**WHAT YOU SHOULD DO**. In the entries that follow, identify the line containing "Herregud, det skulle" and return it together with all later lines, exactly as they appear.

+===+

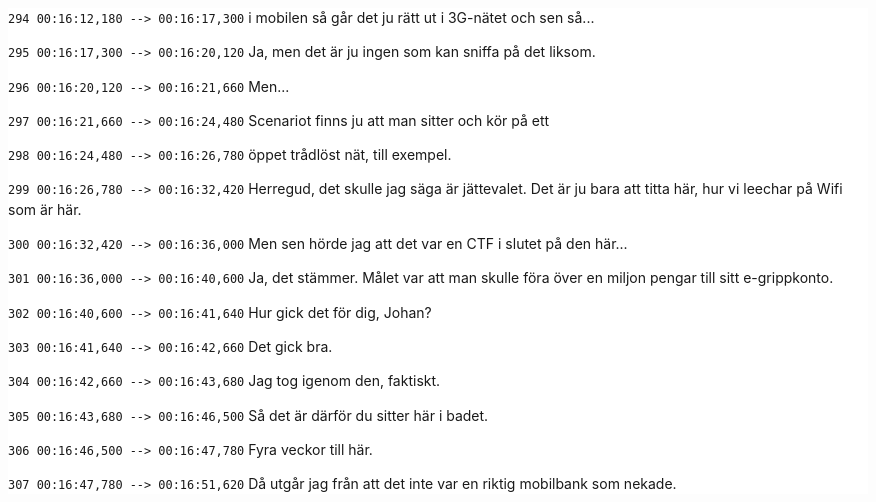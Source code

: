 

`294 00:16:12,180 --> 00:16:17,300`
i mobilen så går det ju rätt ut i 3G-nätet och sen så...



`295 00:16:17,300 --> 00:16:20,120`
Ja, men det är ju ingen som kan sniffa på det liksom.



`296 00:16:20,120 --> 00:16:21,660`
Men...



`297 00:16:21,660 --> 00:16:24,480`
Scenariot finns ju att man sitter och kör på ett



`298 00:16:24,480 --> 00:16:26,780`
öppet trådlöst nät, till exempel.



`299 00:16:26,780 --> 00:16:32,420`
Herregud, det skulle jag säga är jättevalet. Det är ju bara att titta här, hur vi leechar på Wifi som är här.



`300 00:16:32,420 --> 00:16:36,000`
Men sen hörde jag att det var en CTF i slutet på den här...



`301 00:16:36,000 --> 00:16:40,600`
Ja, det stämmer. Målet var att man skulle föra över en miljon pengar till sitt e-grippkonto.



`302 00:16:40,600 --> 00:16:41,640`
Hur gick det för dig, Johan?



`303 00:16:41,640 --> 00:16:42,660`
Det gick bra.



`304 00:16:42,660 --> 00:16:43,680`
Jag tog igenom den, faktiskt.



`305 00:16:43,680 --> 00:16:46,500`
Så det är därför du sitter här i badet.



`306 00:16:46,500 --> 00:16:47,780`
Fyra veckor till här.



`307 00:16:47,780 --> 00:16:51,620`
Då utgår jag från att det inte var en riktig mobilbank som nekade.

+===+

**EXERCISE RESPONSE**.
Herregud, det skulle jag säga är jättevalet. Det är ju bara att titta här, hur vi leechar på Wifi som är här.



`300 00:16:32,420 --> 00:16:36,000`
Men sen hörde jag att det var en CTF i slutet på den här...



`301 00:16:36,000 --> 00:16:40,600`
Ja, det stämmer. Målet var att man skulle föra över en miljon pengar till sitt e-grippkonto.



`302 00:16:40,600 --> 00:16:41,640`
Hur gick det för dig, Johan?



`303 00:16:41,640 --> 00:16:42,660`
Det gick bra.



`304 00:16:42,660 --> 00:16:43,680`
Jag tog igenom den, faktiskt.



`305 00:16:43,680 --> 00:16:46,500`
Så det är därför du sitter här i badet.



`306 00:16:46,500 --> 00:16:47,780`
Fyra veckor till här.



`307 00:16:47,780 --> 00:16:51,620`
Då utgår jag från att det inte var en riktig mobilbank som nekade.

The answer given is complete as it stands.